Associate Professor of Pediatrics Georgetown University School of Medicine Washington, District of Columbia, United States
Background: After three decades of efforts to improve Behavioral and Mental Health (BMH) training for pediatricians in the United States (US), little progress has been made. The COVID-19 pandemic has exponentially increased pediatric mental health needs, and yet studies continue to show graduates of US pediatric residency programs are inadequately prepared to manage these issues. Accreditation requirements for pediatric training programs have focused on exposing trainees to experts, including a required rotation in developmental and behavioral pediatrics since 2000 and likely a required pediatric mental health rotation in 2024. Objective: Our pediatric residency program has tried these approaches as well as others over the past decade, including integrating BMH specialists in the residents’ pediatric clinics. We conducted a qualitative study of graduates from our program to explore the factors impacting trainee ability to learn and later apply BMH skills in practice. Design/Methods: We performed semi-structured interviews with graduates, purposefully sampled from a 6-year period spanning the implementation of various BMH training approaches in our program. Participants were asked to reflect on their current practice and past training, and discuss experiences that impacted their learning and use of BMH skills. We iteratively analyzed and coded interview transcripts using the Consensual Qualitative Research method followed by abstraction and synthesis of themes. Results: Eleven graduates were interviewed. Factors impacting the learning and application of BMH skills centered around experiences that either facilitated or inhibited self-efficacy. Experiences where training had been ‘outsourced’ to non-pediatrician experts, the lack of modeling by pediatric faculty, episodic education resulting in limited exposure, and observation only learning environments limited the usefulness of training. Valuable experiences were those that provided ‘access to the specialist’ while caring for their own patients, graduated autonomy with scaffolded support, and environments that provided longitudinal education.
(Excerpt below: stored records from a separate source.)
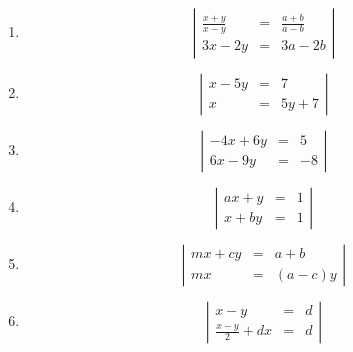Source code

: \documentclass[%
11pt,%
twoside,%
titlepage,%
german,%
]{scrartcl}
\begin{document}
\begin{enumerate}
\begin{enumerate}
  \item 
    \begin{displaymath}
      \left| 
        \begin{array}{rcl}
         \frac{x+y}{x-y} & = & \frac{a+b}{a-b} \\
          3x-2y & = & 3a - 2b
        \end{array} \right|
    \end{displaymath}

  \item 
    \begin{displaymath}
      \left| 
        \begin{array}{rcl}
         x-5y & = & 7 \\
         x & = & 5y+7
        \end{array} \right|
    \end{displaymath}

  \item 
    \begin{displaymath}
      \left| 
        \begin{array}{rcl}
         -4x+6y & = & 5 \\
         6x-9y & = & -8
        \end{array} \right|
    \end{displaymath}

  \item 
    \begin{displaymath}
      \left| 
        \begin{array}{rcl}
         ax+y & = & 1 \\
         x+by & = & 1
        \end{array} \right|
    \end{displaymath}

  \item 
    \begin{displaymath}
      \left| 
        \begin{array}{rcl}
         mx+cy & = & a+b \\
         mx & = & (a-c)y
        \end{array} \right|
    \end{displaymath}

  \item 
    \begin{displaymath}
      \left| 
        \begin{array}{rcl}
         x-y & = & d \\
         \frac{x-y}{2}+dx & = & d
        \end{array} \right|
    \end{displaymath}





\end{enumerate}
\end{enumerate}
\end{document}
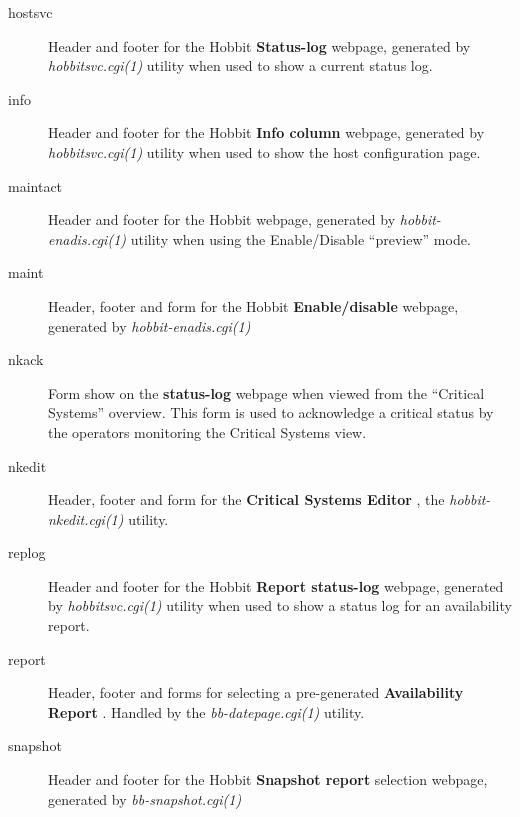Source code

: \begin{description}
 

\item[hostsvc] Header and footer for the Hobbit \textbf{Status-log}
 webpage, generated by \emph{hobbitsvc.cgi(1)}
 utility when used to show a current status log. 

 

\item[info] Header and footer for the Hobbit \textbf{Info column}
 webpage, generated by \emph{hobbitsvc.cgi(1)}
 utility when used to show the host configuration page. 

 

\item[maintact] Header and footer for the Hobbit \textbf{}
 webpage, generated by \emph{hobbit-enadis.cgi(1)}
 utility when using the Enable/Disable ``preview'' mode. 

 

\item[maint] Header, footer and form for the Hobbit \textbf{Enable/disable}
 webpage, generated by \emph{hobbit-enadis.cgi(1)}


 

\item[nkack] Form show on the \textbf{status-log}
 webpage when viewed from the ``Critical Systems'' overview. This form is used to acknowledge a critical status by the operators monitoring the Critical Systems view. 

 

\item[nkedit] Header, footer and form for the \textbf{Critical Systems Editor}
, the \emph{hobbit-nkedit.cgi(1)}
 utility. 

 

\item[replog] Header and footer for the Hobbit \textbf{Report status-log}
 webpage, generated by \emph{hobbitsvc.cgi(1)}
 utility when used to show a status log for an availability report. 

 

\item[report] Header, footer and forms for selecting a pre-generated \textbf{Availability Report}
. Handled by the \emph{bb-datepage.cgi(1)}
 utility. 

 

\item[snapshot] Header and footer for the Hobbit \textbf{Snapshot report}
 selection webpage, generated by \emph{bb-snapshot.cgi(1)}


 


\end{description}

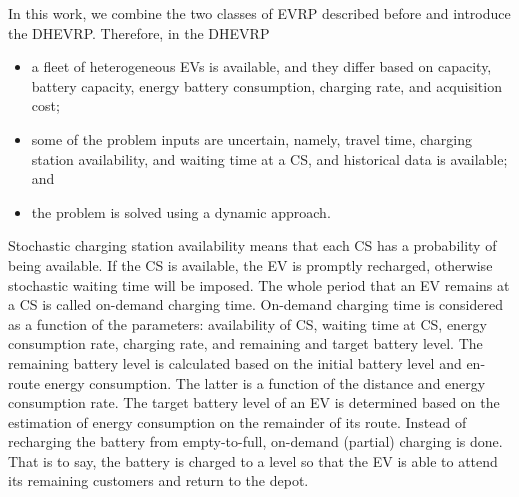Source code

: \documentclass[11pt]{article}
\begin{document}
In this work, we combine the two classes of EVRP described before and introduce the DHEVRP. Therefore, in the DHEVRP
\begin{itemize}
\item a fleet of heterogeneous EVs is available, and they differ based on capacity, battery capacity, energy battery consumption, charging rate, and acquisition cost;
\item some of the problem inputs are uncertain, namely, travel time, charging station availability, and waiting time at a CS, and historical data is available; and
\item the problem is solved using a dynamic approach. 
\end{itemize}
Stochastic charging station availability means that each CS has a probability of being available. If the CS is available, the EV is promptly recharged, otherwise stochastic waiting time will be imposed. The whole period that an EV remains at a CS is called on-demand charging time. On-demand charging time is considered as a function of the parameters: availability of CS, waiting time at CS, energy consumption rate, charging rate, and remaining and target battery level. The remaining battery level is calculated based on the initial battery level and en-route energy consumption. The latter is a function of the distance and energy consumption rate. The target battery level of an EV is determined based on the estimation of energy consumption on the remainder of its route. Instead of recharging the battery from empty-to-full, on-demand (partial) charging is done. That is to say, the battery is charged to a level so that the EV is able to attend its remaining customers and return to the depot. 
\end{document}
Conclusion(s): Consistent with experiential learning theory, sending trainees to ‘learn from experts’ is not enough to achieve BMH competence. Residents who developed BMH self-efficacy did so over time while providing the care to their own patients with support from mental health specialists integrated into their clinical spaces. As pediatric training programs begin to plan how they will respond to new ACGME requirements for BMH training, these concepts will be integral to the success of new programming.